Work item: Return the data word for word. Pictures are to be omitted.

Saved data entries:
==========

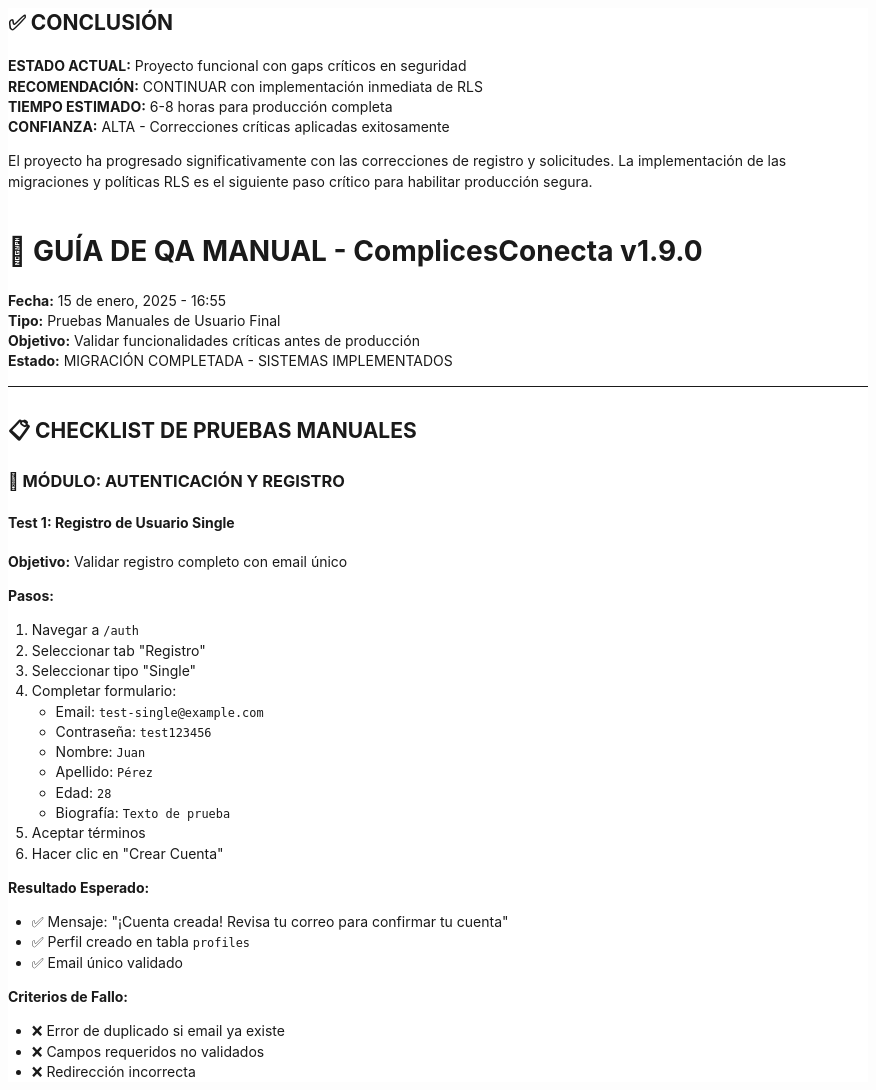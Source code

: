 
## ✅ CONCLUSIÓN

**ESTADO ACTUAL:** Proyecto funcional con gaps críticos en seguridad  
**RECOMENDACIÓN:** CONTINUAR con implementación inmediata de RLS  
**TIEMPO ESTIMADO:** 6-8 horas para producción completa  
**CONFIANZA:** ALTA - Correcciones críticas aplicadas exitosamente

El proyecto ha progresado significativamente con las correcciones de registro y solicitudes. La implementación de las migraciones y políticas RLS es el siguiente paso crítico para habilitar producción segura.


# 🧪 GUÍA DE QA MANUAL - ComplicesConecta v1.9.0

**Fecha:** 15 de enero, 2025 - 16:55  
**Tipo:** Pruebas Manuales de Usuario Final  
**Objetivo:** Validar funcionalidades críticas antes de producción  
**Estado:** MIGRACIÓN COMPLETADA - SISTEMAS IMPLEMENTADOS

---

## 📋 CHECKLIST DE PRUEBAS MANUALES

### 🔐 MÓDULO: AUTENTICACIÓN Y REGISTRO

#### Test 1: Registro de Usuario Single
**Objetivo:** Validar registro completo con email único

**Pasos:**
1. Navegar a `/auth`
2. Seleccionar tab "Registro"
3. Seleccionar tipo "Single"
4. Completar formulario:
   - Email: `test-single@example.com`
   - Contraseña: `test123456`
   - Nombre: `Juan`
   - Apellido: `Pérez`
   - Edad: `28`
   - Biografía: `Texto de prueba`
5. Aceptar términos
6. Hacer clic en "Crear Cuenta"

**Resultado Esperado:**
- ✅ Mensaje: "¡Cuenta creada! Revisa tu correo para confirmar tu cuenta"
- ✅ Perfil creado en tabla `profiles`
- ✅ Email único validado

**Criterios de Fallo:**
- ❌ Error de duplicado si email ya existe
- ❌ Campos requeridos no validados
- ❌ Redirección incorrecta
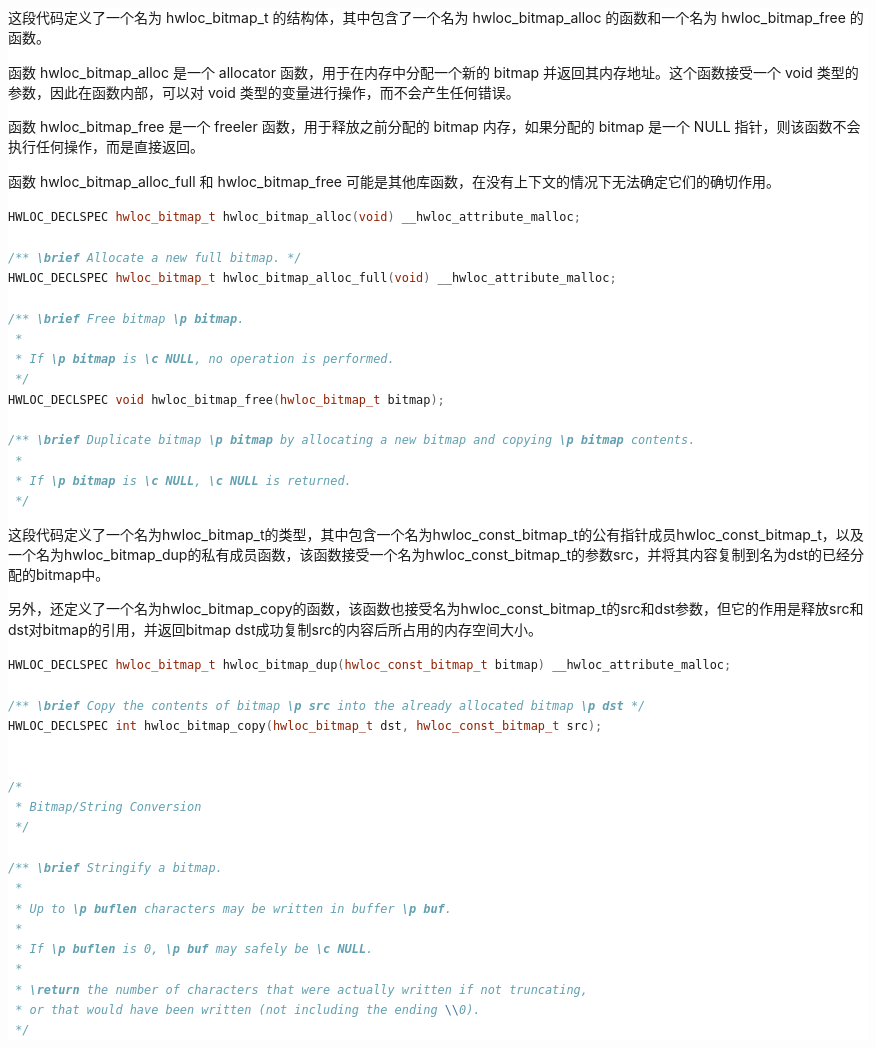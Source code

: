 这段代码定义了一个名为 hwloc_bitmap_t 的结构体，其中包含了一个名为 hwloc_bitmap_alloc 的函数和一个名为 hwloc_bitmap_free 的函数。

函数 hwloc_bitmap_alloc 是一个 allocator 函数，用于在内存中分配一个新的 bitmap 并返回其内存地址。这个函数接受一个 void 类型的参数，因此在函数内部，可以对 void 类型的变量进行操作，而不会产生任何错误。

函数 hwloc_bitmap_free 是一个 freeler 函数，用于释放之前分配的 bitmap 内存，如果分配的 bitmap 是一个 NULL 指针，则该函数不会执行任何操作，而是直接返回。

函数 hwloc_bitmap_alloc_full 和 hwloc_bitmap_free 可能是其他库函数，在没有上下文的情况下无法确定它们的确切作用。


```cpp
HWLOC_DECLSPEC hwloc_bitmap_t hwloc_bitmap_alloc(void) __hwloc_attribute_malloc;

/** \brief Allocate a new full bitmap. */
HWLOC_DECLSPEC hwloc_bitmap_t hwloc_bitmap_alloc_full(void) __hwloc_attribute_malloc;

/** \brief Free bitmap \p bitmap.
 *
 * If \p bitmap is \c NULL, no operation is performed.
 */
HWLOC_DECLSPEC void hwloc_bitmap_free(hwloc_bitmap_t bitmap);

/** \brief Duplicate bitmap \p bitmap by allocating a new bitmap and copying \p bitmap contents.
 *
 * If \p bitmap is \c NULL, \c NULL is returned.
 */
```

这段代码定义了一个名为hwloc_bitmap_t的类型，其中包含一个名为hwloc_const_bitmap_t的公有指针成员hwloc_const_bitmap_t，以及一个名为hwloc_bitmap_dup的私有成员函数，该函数接受一个名为hwloc_const_bitmap_t的参数src，并将其内容复制到名为dst的已经分配的bitmap中。

另外，还定义了一个名为hwloc_bitmap_copy的函数，该函数也接受名为hwloc_const_bitmap_t的src和dst参数，但它的作用是释放src和dst对bitmap的引用，并返回bitmap dst成功复制src的内容后所占用的内存空间大小。


```cpp
HWLOC_DECLSPEC hwloc_bitmap_t hwloc_bitmap_dup(hwloc_const_bitmap_t bitmap) __hwloc_attribute_malloc;

/** \brief Copy the contents of bitmap \p src into the already allocated bitmap \p dst */
HWLOC_DECLSPEC int hwloc_bitmap_copy(hwloc_bitmap_t dst, hwloc_const_bitmap_t src);


/*
 * Bitmap/String Conversion
 */

/** \brief Stringify a bitmap.
 *
 * Up to \p buflen characters may be written in buffer \p buf.
 *
 * If \p buflen is 0, \p buf may safely be \c NULL.
 *
 * \return the number of characters that were actually written if not truncating,
 * or that would have been written (not including the ending \\0).
 */
```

==========

Result for this exercise:
Source code

: 
## ✅ CONCLUSIÓN

**ESTADO ACTUAL:** Proyecto funcional con gaps críticos en seguridad  
**RECOMENDACIÓN:** CONTINUAR con implementación inmediata de RLS  
**TIEMPO ESTIMADO:** 6-8 horas para producción completa  
**CONFIANZA:** ALTA - Correcciones críticas aplicadas exitosamente

El proyecto ha progresado significativamente con las correcciones de registro y solicitudes. La implementación de las migraciones y políticas RLS es el siguiente paso crítico para habilitar producción segura.


# 🧪 GUÍA DE QA MANUAL - ComplicesConecta v1.9.0

**Fecha:** 15 de enero, 2025 - 16:55  
**Tipo:** Pruebas Manuales de Usuario Final  
**Objetivo:** Validar funcionalidades críticas antes de producción  
**Estado:** MIGRACIÓN COMPLETADA - SISTEMAS IMPLEMENTADOS

---

## 📋 CHECKLIST DE PRUEBAS MANUALES

### 🔐 MÓDULO: AUTENTICACIÓN Y REGISTRO

#### Test 1: Registro de Usuario Single
**Objetivo:** Validar registro completo con email único

**Pasos:**
1. Navegar a `/auth`
2. Seleccionar tab "Registro"
3. Seleccionar tipo "Single"
4. Completar formulario:
   - Email: `test-single@example.com`
   - Contraseña: `test123456`
   - Nombre: `Juan`
   - Apellido: `Pérez`
   - Edad: `28`
   - Biografía: `Texto de prueba`
5. Aceptar términos
6. Hacer clic en "Crear Cuenta"

**Resultado Esperado:**
- ✅ Mensaje: "¡Cuenta creada! Revisa tu correo para confirmar tu cuenta"
- ✅ Perfil creado en tabla `profiles`
- ✅ Email único validado

**Criterios de Fallo:**
- ❌ Error de duplicado si email ya existe
- ❌ Campos requeridos no validados
- ❌ Redirección incorrecta
Source code

: 这段代码定义了一个名为 hwloc_bitmap_t 的结构体，其中包含了一个名为 hwloc_bitmap_alloc 的函数和一个名为 hwloc_bitmap_free 的函数。

函数 hwloc_bitmap_alloc 是一个 allocator 函数，用于在内存中分配一个新的 bitmap 并返回其内存地址。这个函数接受一个 void 类型的参数，因此在函数内部，可以对 void 类型的变量进行操作，而不会产生任何错误。

函数 hwloc_bitmap_free 是一个 freeler 函数，用于释放之前分配的 bitmap 内存，如果分配的 bitmap 是一个 NULL 指针，则该函数不会执行任何操作，而是直接返回。

函数 hwloc_bitmap_alloc_full 和 hwloc_bitmap_free 可能是其他库函数，在没有上下文的情况下无法确定它们的确切作用。


```cpp
HWLOC_DECLSPEC hwloc_bitmap_t hwloc_bitmap_alloc(void) __hwloc_attribute_malloc;

/** \brief Allocate a new full bitmap. */
HWLOC_DECLSPEC hwloc_bitmap_t hwloc_bitmap_alloc_full(void) __hwloc_attribute_malloc;

/** \brief Free bitmap \p bitmap.
 *
 * If \p bitmap is \c NULL, no operation is performed.
 */
HWLOC_DECLSPEC void hwloc_bitmap_free(hwloc_bitmap_t bitmap);

/** \brief Duplicate bitmap \p bitmap by allocating a new bitmap and copying \p bitmap contents.
 *
 * If \p bitmap is \c NULL, \c NULL is returned.
 */
```

这段代码定义了一个名为hwloc_bitmap_t的类型，其中包含一个名为hwloc_const_bitmap_t的公有指针成员hwloc_const_bitmap_t，以及一个名为hwloc_bitmap_dup的私有成员函数，该函数接受一个名为hwloc_const_bitmap_t的参数src，并将其内容复制到名为dst的已经分配的bitmap中。

另外，还定义了一个名为hwloc_bitmap_copy的函数，该函数也接受名为hwloc_const_bitmap_t的src和dst参数，但它的作用是释放src和dst对bitmap的引用，并返回bitmap dst成功复制src的内容后所占用的内存空间大小。


```cpp
HWLOC_DECLSPEC hwloc_bitmap_t hwloc_bitmap_dup(hwloc_const_bitmap_t bitmap) __hwloc_attribute_malloc;

/** \brief Copy the contents of bitmap \p src into the already allocated bitmap \p dst */
HWLOC_DECLSPEC int hwloc_bitmap_copy(hwloc_bitmap_t dst, hwloc_const_bitmap_t src);


/*
 * Bitmap/String Conversion
 */

/** \brief Stringify a bitmap.
 *
 * Up to \p buflen characters may be written in buffer \p buf.
 *
 * If \p buflen is 0, \p buf may safely be \c NULL.
 *
 * \return the number of characters that were actually written if not truncating,
 * or that would have been written (not including the ending \\0).
 */
```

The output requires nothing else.